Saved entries
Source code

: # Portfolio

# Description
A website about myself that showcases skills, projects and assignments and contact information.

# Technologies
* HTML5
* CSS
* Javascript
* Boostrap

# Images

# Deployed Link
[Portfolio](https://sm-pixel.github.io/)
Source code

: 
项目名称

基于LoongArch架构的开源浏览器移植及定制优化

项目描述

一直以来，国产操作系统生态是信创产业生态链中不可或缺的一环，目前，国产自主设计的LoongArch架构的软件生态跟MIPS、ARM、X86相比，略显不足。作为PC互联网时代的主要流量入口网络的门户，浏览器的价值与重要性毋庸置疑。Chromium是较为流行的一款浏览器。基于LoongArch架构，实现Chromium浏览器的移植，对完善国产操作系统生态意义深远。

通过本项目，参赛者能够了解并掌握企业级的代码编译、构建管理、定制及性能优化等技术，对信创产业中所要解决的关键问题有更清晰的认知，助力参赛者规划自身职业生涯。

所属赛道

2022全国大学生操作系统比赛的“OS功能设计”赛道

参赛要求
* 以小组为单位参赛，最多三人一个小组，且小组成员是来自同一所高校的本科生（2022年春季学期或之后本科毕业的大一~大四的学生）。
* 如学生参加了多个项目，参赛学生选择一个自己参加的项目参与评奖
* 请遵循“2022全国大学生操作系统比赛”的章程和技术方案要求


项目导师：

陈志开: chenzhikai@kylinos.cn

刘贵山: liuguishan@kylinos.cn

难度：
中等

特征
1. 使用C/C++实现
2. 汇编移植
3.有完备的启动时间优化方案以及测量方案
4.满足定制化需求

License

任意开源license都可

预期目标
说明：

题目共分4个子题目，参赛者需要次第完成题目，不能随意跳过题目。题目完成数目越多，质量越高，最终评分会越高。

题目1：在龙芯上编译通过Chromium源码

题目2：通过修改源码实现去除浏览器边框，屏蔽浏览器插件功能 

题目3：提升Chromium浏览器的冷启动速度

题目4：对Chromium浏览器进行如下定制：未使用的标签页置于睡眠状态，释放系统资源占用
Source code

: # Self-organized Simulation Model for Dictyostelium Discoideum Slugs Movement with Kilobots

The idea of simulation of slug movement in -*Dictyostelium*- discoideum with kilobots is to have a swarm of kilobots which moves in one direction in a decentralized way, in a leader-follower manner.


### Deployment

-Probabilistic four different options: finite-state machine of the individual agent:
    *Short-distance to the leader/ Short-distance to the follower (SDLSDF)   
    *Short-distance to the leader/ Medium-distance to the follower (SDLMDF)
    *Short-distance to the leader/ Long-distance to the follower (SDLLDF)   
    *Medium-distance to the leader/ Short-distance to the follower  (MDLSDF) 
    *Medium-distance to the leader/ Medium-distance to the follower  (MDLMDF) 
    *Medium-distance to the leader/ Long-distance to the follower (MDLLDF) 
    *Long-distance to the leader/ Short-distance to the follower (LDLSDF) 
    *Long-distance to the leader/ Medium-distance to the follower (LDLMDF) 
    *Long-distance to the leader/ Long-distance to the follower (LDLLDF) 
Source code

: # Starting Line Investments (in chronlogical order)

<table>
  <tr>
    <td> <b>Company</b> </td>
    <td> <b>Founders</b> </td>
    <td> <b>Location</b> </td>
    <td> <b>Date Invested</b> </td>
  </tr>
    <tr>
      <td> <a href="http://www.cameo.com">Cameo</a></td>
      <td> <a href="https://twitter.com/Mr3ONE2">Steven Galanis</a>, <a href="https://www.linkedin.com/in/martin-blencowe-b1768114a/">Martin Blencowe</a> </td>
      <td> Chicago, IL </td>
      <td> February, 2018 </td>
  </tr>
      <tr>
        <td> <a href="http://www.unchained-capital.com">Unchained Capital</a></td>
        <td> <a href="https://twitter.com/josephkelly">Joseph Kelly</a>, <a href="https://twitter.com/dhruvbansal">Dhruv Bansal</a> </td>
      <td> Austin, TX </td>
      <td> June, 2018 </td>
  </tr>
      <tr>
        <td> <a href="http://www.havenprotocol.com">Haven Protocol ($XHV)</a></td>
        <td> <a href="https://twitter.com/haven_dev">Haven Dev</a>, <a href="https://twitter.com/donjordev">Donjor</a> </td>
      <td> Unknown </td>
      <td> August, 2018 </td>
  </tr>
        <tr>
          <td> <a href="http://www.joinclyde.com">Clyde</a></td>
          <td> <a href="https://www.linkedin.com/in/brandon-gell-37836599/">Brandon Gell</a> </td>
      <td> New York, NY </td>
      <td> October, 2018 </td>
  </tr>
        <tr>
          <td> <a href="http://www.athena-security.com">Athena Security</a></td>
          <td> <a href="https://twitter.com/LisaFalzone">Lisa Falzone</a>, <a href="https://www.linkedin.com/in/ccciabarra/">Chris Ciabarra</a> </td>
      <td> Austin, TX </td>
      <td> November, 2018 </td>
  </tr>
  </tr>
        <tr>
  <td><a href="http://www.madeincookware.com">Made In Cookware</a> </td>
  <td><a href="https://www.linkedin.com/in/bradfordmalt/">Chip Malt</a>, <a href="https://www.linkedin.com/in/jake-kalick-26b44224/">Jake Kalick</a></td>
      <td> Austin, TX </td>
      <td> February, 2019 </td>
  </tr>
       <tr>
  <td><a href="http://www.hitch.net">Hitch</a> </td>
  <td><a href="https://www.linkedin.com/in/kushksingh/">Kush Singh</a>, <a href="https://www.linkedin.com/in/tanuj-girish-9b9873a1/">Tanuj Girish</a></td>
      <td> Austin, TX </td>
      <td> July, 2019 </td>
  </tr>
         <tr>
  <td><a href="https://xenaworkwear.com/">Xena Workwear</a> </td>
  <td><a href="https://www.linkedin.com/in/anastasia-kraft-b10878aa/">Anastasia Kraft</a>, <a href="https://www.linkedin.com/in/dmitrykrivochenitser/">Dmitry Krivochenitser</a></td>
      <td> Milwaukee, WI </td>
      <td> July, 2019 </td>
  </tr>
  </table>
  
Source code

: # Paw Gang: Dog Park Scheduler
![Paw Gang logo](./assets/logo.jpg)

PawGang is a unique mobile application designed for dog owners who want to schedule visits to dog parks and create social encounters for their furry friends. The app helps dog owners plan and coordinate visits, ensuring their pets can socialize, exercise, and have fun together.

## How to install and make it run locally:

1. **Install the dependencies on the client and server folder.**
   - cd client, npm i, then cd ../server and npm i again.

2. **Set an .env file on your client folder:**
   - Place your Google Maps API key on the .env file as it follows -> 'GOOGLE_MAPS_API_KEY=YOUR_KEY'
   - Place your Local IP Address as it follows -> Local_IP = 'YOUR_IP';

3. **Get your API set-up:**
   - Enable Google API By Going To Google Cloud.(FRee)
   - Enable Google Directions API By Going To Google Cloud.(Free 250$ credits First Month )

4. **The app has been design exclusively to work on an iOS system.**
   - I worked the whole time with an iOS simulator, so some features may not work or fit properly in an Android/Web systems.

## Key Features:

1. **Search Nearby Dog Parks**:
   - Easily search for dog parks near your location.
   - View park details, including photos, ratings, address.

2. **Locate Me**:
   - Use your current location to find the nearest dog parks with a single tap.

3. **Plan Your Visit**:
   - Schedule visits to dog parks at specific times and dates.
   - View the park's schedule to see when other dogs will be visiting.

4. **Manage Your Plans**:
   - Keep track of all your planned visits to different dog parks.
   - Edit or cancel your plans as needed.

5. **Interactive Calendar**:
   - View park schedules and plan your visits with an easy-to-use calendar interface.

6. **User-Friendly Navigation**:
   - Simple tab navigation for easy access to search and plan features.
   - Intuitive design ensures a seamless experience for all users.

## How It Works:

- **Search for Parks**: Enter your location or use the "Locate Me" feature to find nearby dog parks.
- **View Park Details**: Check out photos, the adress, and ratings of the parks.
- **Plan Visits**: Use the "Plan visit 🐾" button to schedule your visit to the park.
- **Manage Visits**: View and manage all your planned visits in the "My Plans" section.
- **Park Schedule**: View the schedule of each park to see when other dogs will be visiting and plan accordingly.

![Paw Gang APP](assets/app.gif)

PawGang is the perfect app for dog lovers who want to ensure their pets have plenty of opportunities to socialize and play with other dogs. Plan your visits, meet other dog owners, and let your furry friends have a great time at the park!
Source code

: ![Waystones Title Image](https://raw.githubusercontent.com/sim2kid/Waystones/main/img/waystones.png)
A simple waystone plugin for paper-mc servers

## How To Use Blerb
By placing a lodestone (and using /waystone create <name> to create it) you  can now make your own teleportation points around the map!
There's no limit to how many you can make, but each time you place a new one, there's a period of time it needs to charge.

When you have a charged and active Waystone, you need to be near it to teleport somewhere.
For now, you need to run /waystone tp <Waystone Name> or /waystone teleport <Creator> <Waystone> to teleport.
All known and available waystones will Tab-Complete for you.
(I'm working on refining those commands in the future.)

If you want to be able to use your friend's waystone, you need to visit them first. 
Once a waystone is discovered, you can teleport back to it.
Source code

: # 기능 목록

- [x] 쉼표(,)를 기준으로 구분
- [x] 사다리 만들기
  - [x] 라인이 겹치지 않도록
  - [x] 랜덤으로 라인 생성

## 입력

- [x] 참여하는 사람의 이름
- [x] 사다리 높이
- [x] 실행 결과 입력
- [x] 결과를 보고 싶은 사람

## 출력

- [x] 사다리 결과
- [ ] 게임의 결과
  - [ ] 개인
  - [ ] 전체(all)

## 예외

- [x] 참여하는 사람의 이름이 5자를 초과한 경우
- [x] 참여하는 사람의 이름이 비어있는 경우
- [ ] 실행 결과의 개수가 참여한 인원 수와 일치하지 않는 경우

**EXERCISE INSTRUCTIONS**
Scan the records above and show every line in which the word "follows" occurs.

**RESPONSE TO THIS TASK**
   - Place your Google Maps API key on the .env file as it follows -> 'GOOGLE_MAPS_API_KEY=YOUR_KEY'
   - Place your Local IP Address as it follows -> Local_IP = 'YOUR_IP';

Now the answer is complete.